TIME flies as you get older, or so they say. Actually, I think my recollections are getting mixed up, so some things that occurred only recently feel like they took place decades ago and I think events from years back happened only yesterday.

But it was a bit of a shock when watching the highlights of the England rugby union team’s weekend win over Australia to learn that prior to the game the Twickenham crowd witnessed a celebration of the tenth anniversary of our boys winning that sport’s World Cup.

Was it really ten years ago that I joined the many thousands leaping for joy (and relief) in the massive Sydney stadium as that last-minute drop goal went over?

Looking at the players parading for the crowd on Saturday, you could tell from the added lines on their faces and (in some cases) the added pounds on their frames that their finest hour didn’t only happen yesterday.

And what a finest hour it was, because their victory was no fluke. Guided by Easingwold School old boy and head coach Clive Woodward, they dominated world rugby from the middle of 2000.

Indeed, in the season before the 2003 World Cup England defeated every other major rugby union country at least once, including remarkable home-and-away victories over the All Blacks and a first-ever test win in Australia.

I had long wanted to travel to Australia, to see the country and my relatives who had settled there after living in various Pacific islands and New Zealand.

So it made sense to combine that aspiration with going to the 2003 World Cup, but staying in Sydney and getting match tickets would still clearly be fairly expensive.

What decided me was my belief that England would win – a highly unusual and frankly pretty illogical confidence in a sporting result, but one which remained unshaken until almost the end.

Wales “winning” the first half of the quarter-final didn’t bother me, because I was actually flying to Australia at the time and all I saw on the TVs in Singapore Airport was England squeezing them out in the second period.

The boys in white dominated the semi-final against France in torrential rain, but before that I’d seen Australia get a surprise but deserved win over the All Blacks, so England were up against the home side in the final.

That was when my nerves kicked in; not when Australia went ahead at the start but when they clawed back England’s lead and took the game into extra time. That also took us into uncharted territory and the wind out of my sails.

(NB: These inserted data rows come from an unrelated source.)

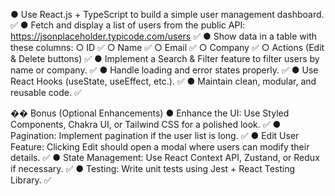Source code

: ● Use React.js + TypeScript to build a simple user management dashboard. ✅
● Fetch and display a list of users from the public API:
https://jsonplaceholder.typicode.com/users ✅
● Show data in a table with these columns:
○ ID ✅
○ Name ✅
○ Email ✅
○ Company ✅
○ Actions (Edit &amp; Delete buttons) ✅
● Implement a Search &amp; Filter feature to filter users by name or company. ✅
● Handle loading and error states properly. ✅
● Use React Hooks (useState, useEffect, etc.). ✅
● Maintain clean, modular, and reusable code. ✅

�� Bonus (Optional Enhancements)
●  Enhance the UI: Use Styled Components, Chakra UI, or Tailwind CSS for a polished
look. ✅
●  Pagination: Implement pagination if the user list is long. ✅
●  Edit User Feature: Clicking Edit should open a modal where users can modify their
details. ✅
●  State Management: Use React Context API, Zustand, or Redux if necessary. ✅
●  Testing: Write unit tests using Jest + React Testing Library. ✅
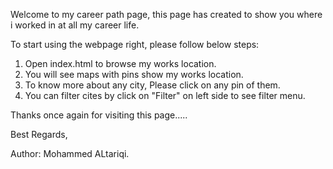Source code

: Welcome to my career path page, this page has created to show you where i worked in at all my career life.

To start using the webpage right, please follow below steps:

1. Open index.html to browse my works location.
2. You will see maps with pins show my works location.
3. To know more about any city, Please click on any pin of them.
4. You can filter cites by click on "Filter" on left side to see filter menu.

Thanks once again for visiting this page.....

Best Regards,

Author: Mohammed ALtariqi.
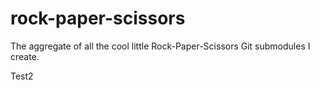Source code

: # rock-paper-scissors
The aggregate of all the cool little Rock-Paper-Scissors Git submodules I create.

Test2
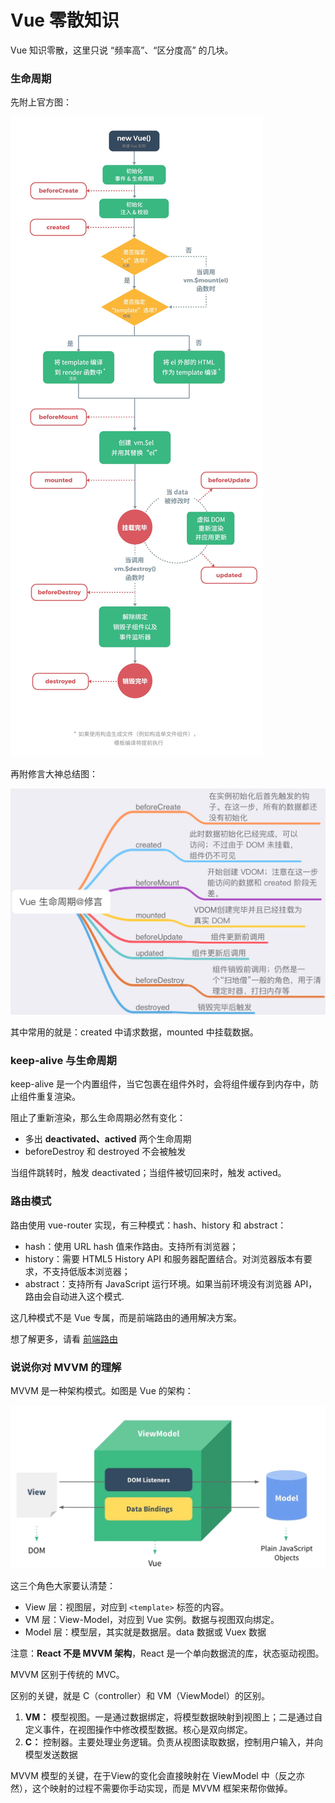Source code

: # Vue 零散知识

Vue 知识零散，这里只说 “频率高”、“区分度高” 的几块。
### 生命周期

先附上官方图：

![WechatIMG250](../image/WechatIMG250.jpeg)

再附修言大神总结图：

![WechatIMG251](../image/WechatIMG251.jpeg)

其中常用的就是：created 中请求数据，mounted 中挂载数据。

### keep-alive 与生命周期

keep-alive 是一个内置组件，当它包裹在组件外时，会将组件缓存到内存中，防止组件重复渲染。

阻止了重新渲染，那么生命周期必然有变化：

* 多出 **deactivated、actived** 两个生命周期
* beforeDestroy 和 destroyed 不会被触发

当组件跳转时，触发 deactivated；当组件被切回来时，触发 actived。

### 路由模式

路由使用 vue-router 实现，有三种模式：hash、history 和 abstract：

* hash：使用 URL hash 值来作路由。支持所有浏览器；
* history：需要 HTML5 History API 和服务器配置结合。对浏览器版本有要求，不支持低版本浏览器；
* abstract：支持所有 JavaScript 运行环境。如果当前环境没有浏览器 API，路由会自动进入这个模式.

这几种模式不是 Vue 专属，而是前端路由的通用解决方案。

想了解更多，请看 [前端路由](../../points/前端路由.md)

### 说说你对 MVVM 的理解

MVVM 是一种架构模式。如图是 Vue 的架构：

![WechatIMG252](../image/WechatIMG252.jpeg)

这三个角色大家要认清楚：

* View 层：视图层，对应到 `<template>` 标签的内容。
* VM 层：View-Model，对应到 Vue 实例。数据与视图双向绑定。
* Model 层：模型层，其实就是数据层。data 数据或 Vuex 数据

注意：**React 不是 MVVM 架构**，React 是一个单向数据流的库，状态驱动视图。

MVVM 区别于传统的 MVC。

区别的关键，就是 C（controller）和 VM（ViewModel）的区别。

1. **VM：** 模型视图。一是通过数据绑定，将模型数据映射到视图上；二是通过自定义事件，在视图操作中修改模型数据。核心是双向绑定。
2. **C：** 控制器。主要处理业务逻辑。负责从视图读取数据，控制用户输入，并向模型发送数据

MVVM 模型的关键，在于View的变化会直接映射在 ViewModel 中（反之亦然），这个映射的过程不需要你手动实现，而是 MVVM 框架来帮你做掉。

Surely we weren’t going to fall at the last hurdle?

Well, as we know, the boys took the ball downfield, got it back to Jonny and the rest is rugby history.

The team’s achievements were perhaps undermined in the notoriously short-term sporting memory when England’s form dipped in the ensuing seasons, though they still managed some memorable victories and, perhaps most unlikely of all, defended their title in the 2007 World Cup final.

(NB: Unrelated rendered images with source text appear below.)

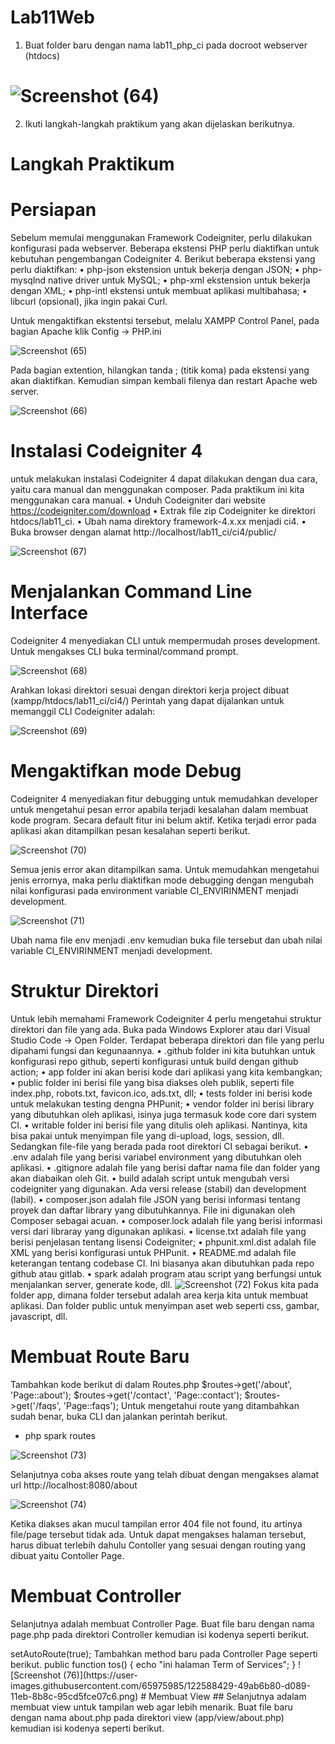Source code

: # Lab11Web
1. Buat folder baru dengan nama lab11_php_ci pada docroot webserver (htdocs)
# ![Screenshot (64)](https://user-images.githubusercontent.com/65975985/122579213-e1578c80-d07e-11eb-853e-73de6b3629a4.png)
2. Ikuti langkah-langkah praktikum yang akan dijelaskan berikutnya.

# Langkah Praktikum
# Persiapan
Sebelum memulai menggunakan Framework Codeigniter, perlu dilakukan konfigurasi pada webserver. Beberapa ekstensi PHP perlu diaktifkan untuk kebutuhan pengembangan Codeigniter 4. Berikut beberapa ekstensi yang perlu diaktifkan: • php-json ekstension untuk bekerja dengan JSON; • php-mysqlnd native driver untuk MySQL; • php-xml ekstension untuk bekerja dengan XML; • php-intl ekstensi untuk membuat aplikasi multibahasa; • libcurl (opsional), jika ingin pakai Curl.

Untuk mengaktifkan ekstentsi tersebut, melalu XAMPP Control Panel, pada bagian Apache klik Config -> PHP.ini

![Screenshot (65)](https://user-images.githubusercontent.com/65975985/122579705-617df200-d07f-11eb-80ae-80913a52f8a7.png)

Pada bagian extention, hilangkan tanda ; (titik koma) pada ekstensi yang akan diaktifkan. Kemudian simpan kembali filenya dan restart Apache web server.

![Screenshot (66)](https://user-images.githubusercontent.com/65975985/122579730-693d9680-d07f-11eb-9b8e-41ea6fdec26a.png)

# Instalasi Codeigniter 4
untuk melakukan instalasi Codeigniter 4 dapat dilakukan dengan dua cara, yaitu cara manual dan menggunakan composer. Pada praktikum ini kita menggunakan cara manual. • Unduh Codeigniter dari website https://codeigniter.com/download • Extrak file zip Codeigniter ke direktori htdocs/lab11_ci. • Ubah nama direktory framework-4.x.xx menjadi ci4. • Buka browser dengan alamat http://localhost/lab11_ci/ci4/public/

![Screenshot (67)](https://user-images.githubusercontent.com/65975985/122579817-7eb2c080-d07f-11eb-9777-5f816abe3cc8.png)

# Menjalankan Command Line Interface
Codeigniter 4 menyediakan CLI untuk mempermudah proses development. Untuk mengakses CLI buka terminal/command prompt.

![Screenshot (68)](https://user-images.githubusercontent.com/65975985/122579894-9722db00-d07f-11eb-9cbe-1e6fe90be776.png)

Arahkan lokasi direktori sesuai dengan direktori kerja project dibuat (xampp/htdocs/lab11_ci/ci4/) Perintah yang dapat dijalankan untuk memanggil CLI Codeigniter adalah:

![Screenshot (69)](https://user-images.githubusercontent.com/65975985/122579919-9e49e900-d07f-11eb-97fd-da964523eef1.png)

# Mengaktifkan mode Debug
Codeigniter 4 menyediakan fitur debugging untuk memudahkan developer untuk mengetahui pesan error apabila terjadi kesalahan dalam membuat kode program. Secara default fitur ini belum aktif. Ketika terjadi error pada aplikasi akan ditampilkan pesan kesalahan seperti berikut.

![Screenshot (70)](https://user-images.githubusercontent.com/65975985/122580134-d81aef80-d07f-11eb-9be6-6d7c20407d8c.png)

Semua jenis error akan ditampilkan sama. Untuk memudahkan mengetahui jenis errornya, maka perlu diaktifkan mode debugging dengan mengubah nilai konfigurasi pada environment variable CI_ENVIRINMENT menjadi development.

![Screenshot (71)](https://user-images.githubusercontent.com/65975985/122580226-ee28b000-d07f-11eb-97c7-60b48fa1d4d0.png)

Ubah nama file env menjadi .env kemudian buka file tersebut dan ubah nilai variable CI_ENVIRINMENT menjadi development.

# Struktur Direktori
Untuk lebih memahami Framework Codeigniter 4 perlu mengetahui struktur direktori dan file yang ada. Buka pada Windows Explorer atau dari Visual Studio Code -> Open Folder. Terdapat beberapa direktori dan file yang perlu dipahami fungsi dan kegunaannya. • .github folder ini kita butuhkan untuk konfigurasi repo github, seperti konfigurasi untuk build dengan github action; • app folder ini akan berisi kode dari aplikasi yang kita kembangkan; • public folder ini berisi file yang bisa diakses oleh publik, seperti file index.php, robots.txt, favicon.ico, ads.txt, dll; • tests folder ini berisi kode untuk melakukan testing dengna PHPunit; • vendor folder ini berisi library yang dibutuhkan oleh aplikasi, isinya juga termasuk kode core dari system CI. • writable folder ini berisi file yang ditulis oleh aplikasi. Nantinya, kita bisa pakai untuk menyimpan file yang di-upload, logs, session, dll. Sedangkan file-file yang berada pada root direktori CI sebagai berikut. • .env adalah file yang berisi variabel environment yang dibutuhkan oleh aplikasi. • .gitignore adalah file yang berisi daftar nama file dan folder yang akan diabaikan oleh Git. • build adalah script untuk mengubah versi codeigniter yang digunakan. Ada versi release (stabil) dan development (labil). • composer.json adalah file JSON yang berisi informasi tentang proyek dan daftar library yang dibutuhkannya. File ini digunakan oleh Composer sebagai acuan. • composer.lock adalah file yang berisi informasi versi dari libraray yang digunakan aplikasi. • license.txt adalah file yang berisi penjelasan tentang lisensi Codeigniter; • phpunit.xml.dist adalah file XML yang berisi konfigurasi untuk PHPunit. • README.md adalah file keterangan tentang codebase CI. Ini biasanya akan dibutuhkan pada repo github atau gitlab. • spark adalah program atau script yang berfungsi untuk menjalankan server, generate kode, dll.
![Screenshot (72)](https://user-images.githubusercontent.com/65975985/122580363-11ebf600-d080-11eb-94c9-b8e533b5b3ee.png)
Fokus kita pada folder app, dimana folder tersebut adalah area kerja kita untuk membuat aplikasi. Dan folder public untuk menyimpan aset web seperti css, gambar, javascript, dll.

# Membuat Route Baru
Tambahkan kode berikut di dalam Routes.php
$routes->get('/about', 'Page::about');
$routes->get('/contact', 'Page::contact');
$routes->get('/faqs', 'Page::faqs');
Untuk mengetahui route yang ditambahkan sudah benar, buka CLI dan jalankan perintah berikut.
- php spark routes

![Screenshot (73)](https://user-images.githubusercontent.com/65975985/122580812-90e12e80-d080-11eb-99f6-7dd582f072c3.png)

Selanjutnya coba akses route yang telah dibuat dengan mengakses alamat url http://localhost:8080/about

![Screenshot (74)](https://user-images.githubusercontent.com/65975985/122580895-a6eeef00-d080-11eb-954c-20e24494bfa0.png)

Ketika diakses akan mucul tampilan error 404 file not found, itu artinya file/page tersebut tidak ada. Untuk dapat mengakses halaman tersebut, harus dibuat terlebih dahulu Contoller yang sesuai dengan routing yang dibuat yaitu Contoller Page.

# Membuat Controller 
Selanjutnya adalah membuat Controller Page. Buat file baru dengan nama page.php pada direktori Controller kemudian isi kodenya seperti berikut.

<?php
namespace App\Controllers;
class Page extends BaseController
{
public function about()
{
echo "Ini halaman About";
}
public function contact()
{
echo "Ini halaman Contact";
}
public function faqs()
{
echo "Ini halaman FAQ";
}
}

Selanjutnya refresh Kembali browser, maka akan ditampilkan hasilnya yaotu halaman sudah dapat diakses.

![Screenshot (75)](https://user-images.githubusercontent.com/65975985/122582575-7f992180-d082-11eb-875e-6d89c2f36a32.png)

# Auto Routing
Secara default fitur autoroute pada Codeiginiter sudah aktif. Untuk mengubah status autoroute dapat mengubah nilai variabelnya. Untuk menonaktifkan ubah nilai true menjadi false.

$routes->setAutoRoute(true);

Tambahkan method baru pada Controller Page seperti berikut.
public function tos()
{
echo "ini halaman Term of Services";
}

![Screenshot (76)](https://user-images.githubusercontent.com/65975985/122588429-49ab6b80-d089-11eb-8b8c-95cd5fce07c6.png)

# Membuat View
## Selanjutnya adalam membuat view untuk tampilan web agar lebih menarik. Buat file baru dengan nama about.php pada direktori view (app/view/about.php) kemudian isi kodenya seperti berikut.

Now we have the prospect of the 2015 World Cup being played in England and a team which, while not yet anywhere near the level of their 2003 predecessors, have played some promising rugby, including that flawed but welcome win on Saturday.

So maybe we can once more look forward to some positive sporting distractions from the serious stuff of life.

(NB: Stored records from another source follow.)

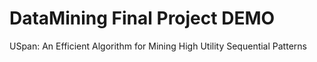DataMining Final Project DEMO
==========

USpan: An Efficient Algorithm for Mining High Utility Sequential Patterns
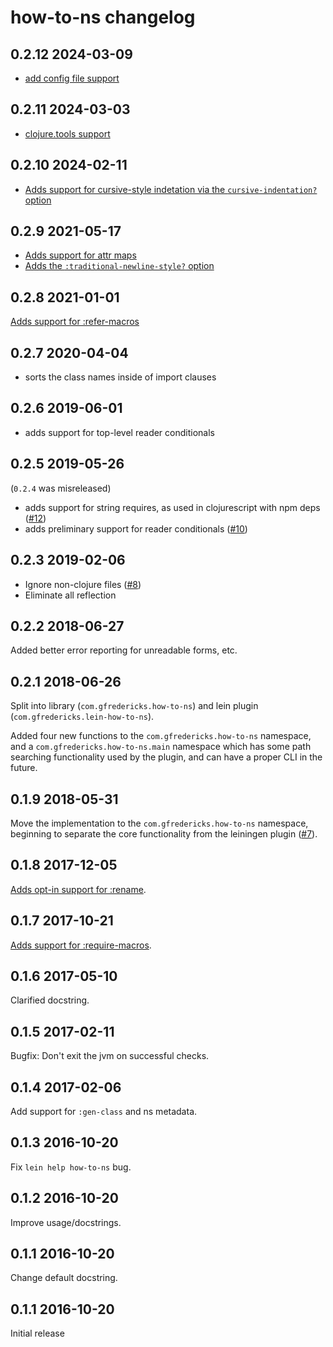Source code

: # how-to-ns changelog

## 0.2.12 2024-03-09

- [add config file support](https://github.com/gfredericks/how-to-ns/pull/23)

## 0.2.11 2024-03-03

- [clojure.tools support](https://github.com/gfredericks/how-to-ns/pull/22)

## 0.2.10 2024-02-11

- [Adds support for cursive-style indetation via the `cursive-indentation?` option](https://github.com/gfredericks/how-to-ns/pull/21)

## 0.2.9 2021-05-17

- [Adds support for attr maps](https://github.com/gfredericks/how-to-ns/pull/16)
- [Adds the `:traditional-newline-style?` option](https://github.com/gfredericks/how-to-ns/pull/17)

## 0.2.8 2021-01-01

[Adds support for :refer-macros](https://github.com/gfredericks/how-to-ns/pull/15)

## 0.2.7 2020-04-04

- sorts the class names inside of import clauses

## 0.2.6 2019-06-01

- adds support for top-level reader conditionals

## 0.2.5 2019-05-26

(`0.2.4` was misreleased)

- adds support for string requires, as used in clojurescript
  with npm deps ([#12](https://github.com/gfredericks/how-to-ns/pull/12))
- adds preliminary support for reader conditionals ([#10](https://github.com/gfredericks/how-to-ns/pull/10))

## 0.2.3 2019-02-06

- Ignore non-clojure files ([#8](https://github.com/gfredericks/how-to-ns/issues/8))
- Eliminate all reflection

## 0.2.2 2018-06-27

Added better error reporting for unreadable forms, etc.

## 0.2.1 2018-06-26

Split into library (`com.gfredericks.how-to-ns`) and lein plugin
(`com.gfredericks.lein-how-to-ns`).

Added four new functions to the `com.gfredericks.how-to-ns` namespace,
and a `com.gfredericks.how-to-ns.main` namespace which has some path
searching functionality used by the plugin, and can have a proper CLI
in the future.

## 0.1.9 2018-05-31

Move the implementation to the `com.gfredericks.how-to-ns` namespace,
beginning to separate the core functionality from the leiningen plugin
([#7](https://github.com/gfredericks/how-to-ns/pull/7)).

## 0.1.8 2017-12-05

[Adds opt-in support for :rename](https://github.com/gfredericks/how-to-ns/issues/5).

## 0.1.7 2017-10-21

[Adds support for :require-macros](https://github.com/gfredericks/how-to-ns/issues/4#issuecomment-338344766).

## 0.1.6 2017-05-10

Clarified docstring.

## 0.1.5 2017-02-11

Bugfix: Don't exit the jvm on successful checks.

## 0.1.4 2017-02-06

Add support for `:gen-class` and ns metadata.

## 0.1.3 2016-10-20

Fix `lein help how-to-ns` bug.

## 0.1.2 2016-10-20

Improve usage/docstrings.

## 0.1.1 2016-10-20

Change default docstring.

## 0.1.1 2016-10-20

Initial release
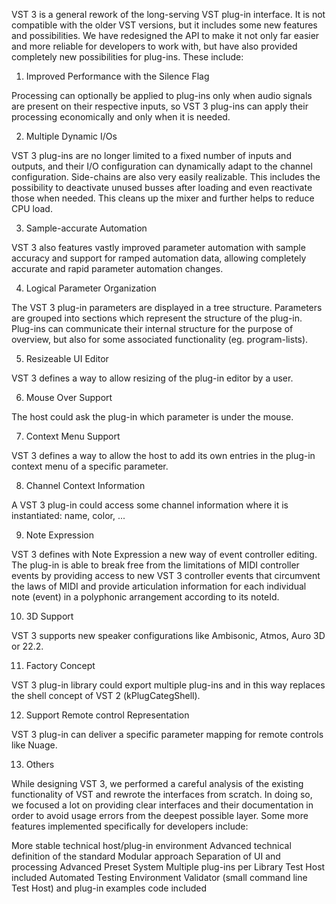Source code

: VST 3 is a general rework of the long-serving VST plug-in interface. It is not compatible with the older VST versions, but it includes some new features and possibilities. We have redesigned the API to make it not only far easier and more reliable for developers to work with, but have also provided completely new possibilities for plug-ins. These include:

1. Improved Performance with the Silence Flag

Processing can optionally be applied to plug-ins only when audio signals are present on their respective inputs, so VST 3 plug-ins can apply their processing economically and only when it is needed.

2. Multiple Dynamic I/Os

VST 3 plug-ins are no longer limited to a fixed number of inputs and outputs, and their I/O configuration can dynamically adapt to the channel configuration. Side-chains are also very easily realizable. This includes the possibility to deactivate unused busses after loading and even reactivate those when needed. This cleans up the mixer and further helps to reduce CPU load.

3. Sample-accurate Automation

VST 3 also features vastly improved parameter automation with sample accuracy and support for ramped automation data, allowing completely accurate and rapid parameter automation changes.

4. Logical Parameter Organization

The VST 3 plug-in parameters are displayed in a tree structure. Parameters are grouped into sections which represent the structure of the plug-in. Plug-ins can communicate their internal structure for the purpose of overview, but also for some associated functionality (eg. program-lists).

5. Resizeable UI Editor

VST 3 defines a way to allow resizing of the plug-in editor by a user.

6. Mouse Over Support

The host could ask the plug-in which parameter is under the mouse.

7. Context Menu Support

VST 3 defines a way to allow the host to add its own entries in the plug-in context menu of a specific parameter.

8. Channel Context Information

A VST 3 plug-in could access some channel information where it is instantiated: name, color, ...

9. Note Expression

VST 3 defines with Note Expression a new way of event controller editing. The plug-in is able to break free from the limitations of MIDI controller events by providing access to new VST 3 controller events that circumvent the laws of MIDI and provide articulation information for each individual note (event) in a polyphonic arrangement according to its noteId.

10. 3D Support

VST 3 supports new speaker configurations like Ambisonic, Atmos, Auro 3D or 22.2.

11. Factory Concept

VST 3 plug-in library could export multiple plug-ins and in this way replaces the shell concept of VST 2 (kPlugCategShell).

12. Support Remote control Representation

VST 3 plug-in can deliver a specific parameter mapping for remote controls like Nuage.

13. Others

While designing VST 3, we performed a careful analysis of the existing functionality of VST and rewrote the interfaces from scratch. In doing so, we focused a lot on providing clear interfaces and their documentation in order to avoid usage errors from the deepest possible layer. Some more features implemented specifically for developers include:

More stable technical host/plug-in environment
Advanced technical definition of the standard
Modular approach
Separation of UI and processing
Advanced Preset System
Multiple plug-ins per Library
Test Host included
Automated Testing Environment
Validator (small command line Test Host) and plug-in examples code included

• STILL on a positive note, one of the joys of living somewhere like York is going down its historic streets on a bright autumn morning and seeing a soberly suited man walking along carrying a very large axe.

No one even gave him a second glance, perhaps thinking he was either connected to the nearby Jorvik Viking centre so there was nothing to get excited about, or he was a serial killer so staring wasn’t a great idea.

For the record, he appeared to take himself and his axe into a side door at Jorvik.